Project Angel Heart is a nonprofit that prepares and delivers meals to folks diagnosed with AIDS and HIV; this year, 125 restaurants donated 25 percent of their non-liquor proceeds from sales made March 9 to the organization. Those 125 are out of about 500 approached each year by Angel Heart, so there are many places that don't get into the charitable act.
And that rankles Marc Roth, a local designer who's created quite a few restaurant interiors around town, including that of the Diamond Cabaret. But Roth targeted Cerny in letters faxed to Westword and Out Front last week, deriding the restaurateur for his insensitivity and making it clear that Radex and Papillon, Cerny's other restaurant, which didn't participate, either, would be off his list of potential places to dine -- for life. "About 75 percent of Radex diners are gay, and so are a large number of the waitstaff," Roth wrote. "Radex should show a little humanity and compassion...Restaurants that cater to gay people and take gay people's money should give back to the community."
Responds Cerny: "Does the guy have to ruin me over this?"
While I'd take issue with that 75 percent gay-clientele figure Roth was throwing around, I was surprised to learn that Cerny's places, among the most popular and profitable in town, weren't participating in the fundraiser. But boycotting them seems to be going a bit far. First, you'd have to boycott all of the eateries in town that didn't participate -- about 3,500 in the Denver metro area -- because they certainly have gay clients, too. And second, where does a restaurateur draw the line? Half of Radex's employees are women; does this mean that Cerny must donate to breast-cancer causes? Half of his clients have children; does that mean he must donate to Children's Hospital? Restaurants are hit up on a regular basis for gift certificates and outright donations; it should be up to the eatery to pick and choose its causes. Otherwise, it smacks of the days when United Way had a stranglehold on the charity business and employees were chastised for not having their checks garnished -- even if they disagreed with where the money was going.
After hemming and hawing and working very hard at damage control -- which he could have avoided if he'd simply fessed up sooner -- Cerny has agreed to take part next year; in the meantime, he's sending a portion of March 9's proceeds to Project Angel Heart. Case closed.
Open and shut cases: Seems they ran out of ideas for saving the Diamond Grill (845 Colorado Boulevard). I rather liked the place in my recent review ("A Proper Setting," January 6), but the owners (Dave and Ann Diamond) and their manager were in the process of trying several fixes that would keep both the food and the amount of customers consistent. Finally, last month, they gave up altogether.
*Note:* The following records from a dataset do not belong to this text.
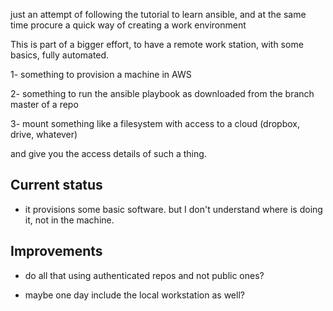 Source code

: just an attempt of following the tutorial to learn ansible, and at the same time procure a quick way of creating a work environment

This is part of a bigger effort, to have a remote work station, with some basics, fully automated.

1- something to provision a machine in AWS

2- something to run the ansible playbook as downloaded from the branch master of a repo

3- mount something like a filesystem with access to a cloud (dropbox, drive, whatever)

and give you the access details of such a thing. 

## Current status

- it provisions some basic software. but I don't understand where is doing it, not in the machine.

## Improvements

- do all that using authenticated repos and not public ones?

- maybe one day include the local workstation as well?

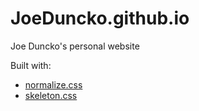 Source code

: # JoeDuncko.github.io

Joe Duncko's personal website

Built with:

- [normalize.css](https://necolas.github.io/normalize.css/)
- [skeleton.css](http://getskeleton.com/)
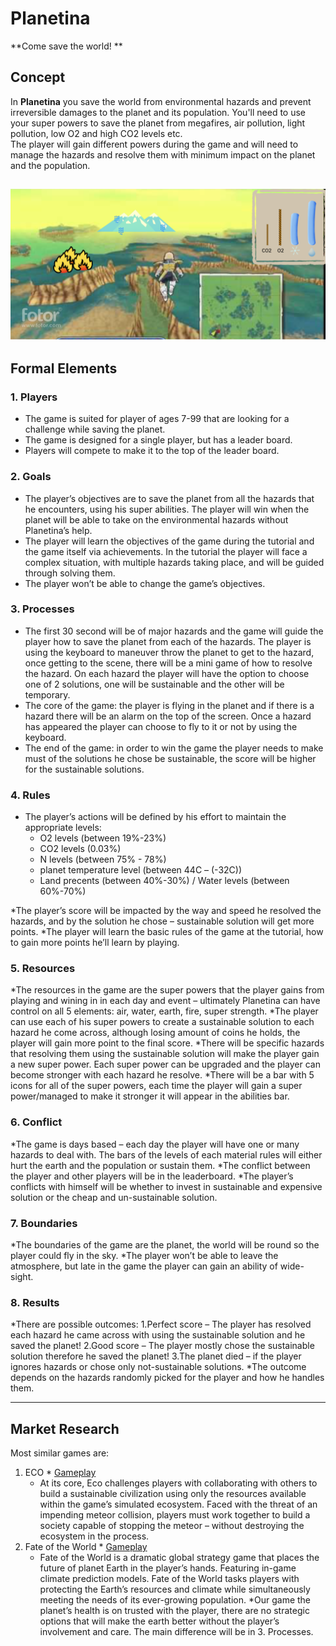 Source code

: # Planetina

**Come save the world! **

## Concept

In **Planetina** you save the world from environmental hazards and prevent irreversible damages to the planet and its population. You'll need to use your super powers to save the planet from megafires, air pollution, light pollution, low O2 and high CO2 levels etc.  
The player will gain different powers during the game and will need to manage the hazards and resolve them with minimum impact on the planet and the population.

![Fly over](./flyover.png)
---


## Formal Elements

### 1. Players

* The game is suited for player of ages 7-99 that are looking for a challenge while saving the planet. 
* The game is designed for a single player, but has a leader board. 
* Players will compete to make it to the top of the leader board.



### 2. Goals

* The player’s objectives are to save the planet from all the hazards that he encounters, using his super abilities. The player will win when the planet will be able to take on the environmental hazards without Planetina’s help.
* The player will learn the objectives of the game during the tutorial and the game itself via achievements.
In the tutorial the player will face a complex situation, with multiple hazards taking place, and will be guided through solving them.
* The player won’t be able to change the game’s objectives.


### 3. Processes


* The first 30 second will be of major hazards and the game will guide the player how to save the planet from each of the hazards. The player is using the keyboard to maneuver throw the planet to get to the hazard, once getting to the scene, there will be a mini game of how to resolve the hazard. On each hazard the player will have the option to choose one of 2 solutions, one will be sustainable and the other will be temporary.
* The core of the game: the player is flying in the planet and if there is a hazard there will be an alarm on the top of the screen. Once a hazard has appeared the player can choose to fly to it or not by using the keyboard. 
* The end of the game: in order to win the game the player needs to make must of the solutions he chose be sustainable, the score will be higher for the sustainable solutions.

### 4. Rules

* The player’s actions will be defined by his effort to maintain the appropriate levels:
    - O2 levels (between 19%-23%)
    - CO2 levels (0.03%)
    - N levels (between 75% - 78%)
    - planet temperature level (between 44C – (-32C))
    - Land precents (between 40%-30%) / Water levels (between 60%-70%)

*The player’s score will be impacted by the way and speed he resolved the hazards, and by the solution he chose – sustainable solution will get more points.
*The player will learn the basic rules of the game at the tutorial, how to  gain more points he’ll learn by playing.

### 5. Resources
*The resources in the game are the super powers that the player gains from playing and wining in in each day and event – ultimately Planetina can have control on all 5 elements: air, water, earth, fire, super strength.
*The player can use each of his super powers to create a sustainable solution to each hazard he come across, although losing amount of coins he holds, the player will gain more point to the final score.
*There will be specific hazards that resolving them using the sustainable solution will make the player gain a new super power. Each super power can be upgraded and the player can become stronger with each hazard he resolve.
*There will be a bar with 5 icons for all of the super powers, each time the player will gain a super power/managed to make it stronger it will appear in the abilities bar.


### 6. Conflict
*The game is days based – each day the player will have one or many hazards to deal with.
The bars of the levels of each material rules will either hurt the earth and the population or sustain them.
*The conflict between the player and other players will be in the leaderboard.
*The player’s conflicts with himself will be whether to invest in sustainable and expensive solution or the cheap and un-sustainable solution.
	
### 7. Boundaries
*The boundaries of the game are the planet, the world will be round so the player could fly in the sky.
*The player won’t be able to leave the atmosphere, but late in the game the player can gain an ability of wide-sight.

### 8. Results
*There are   possible outcomes:
	1.Perfect score – The player has resolved each hazard he came across with using the sustainable solution and he saved the planet!
	2.Good score – The player mostly chose the sustainable solution therefore he saved the planet!
	3.The planet died – if the player  ignores hazards or chose only not-sustainable solutions.
*The outcome depends on the hazards randomly picked for the player and how he handles them.

---

## Market Research

Most similar games are:

1.	ECO
	*
	[Gameplay]( https://www.youtube.com/watch?v=WTseRItIhVU)
	* At its core, Eco challenges players with collaborating with others to build a sustainable civilization using only the resources available within the game’s simulated ecosystem. Faced with the threat of an impending meteor collision, players must work together to build a society capable of stopping the meteor – without destroying the ecosystem in the process.
2. 	Fate of the World
	*
	[Gameplay]( https://www.youtube.com/watch?v=6U27dwfiedE)
	* Fate of the World is a dramatic global strategy game that places the future of planet Earth in the player’s hands. Featuring in-game climate prediction models. Fate of the World tasks players with protecting the Earth’s resources and climate while simultaneously meeting the needs of its ever-growing population. 
	*Our game the planet’s health is on trusted with the player, there are no strategic options that will make the earth better without the player’s involvement and care. The main difference will be in 3. Processes.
Just down the road, Phoenicia Grill (727 Colorado Boulevard) is back in business with a new owner, Jim Kher, but the same chef, same menu and same addictive hummus. The official grand reopening is March 22, but Kher wanted to be back in business before that just to let people know the eatery hadn't disappeared altogether. "The former owners closed it for about a month and a half, and everyone assumed it was going to be gone for good," Kher says. "It was such a strong part of the neighborhood, the first day we had it open again, it was a full house."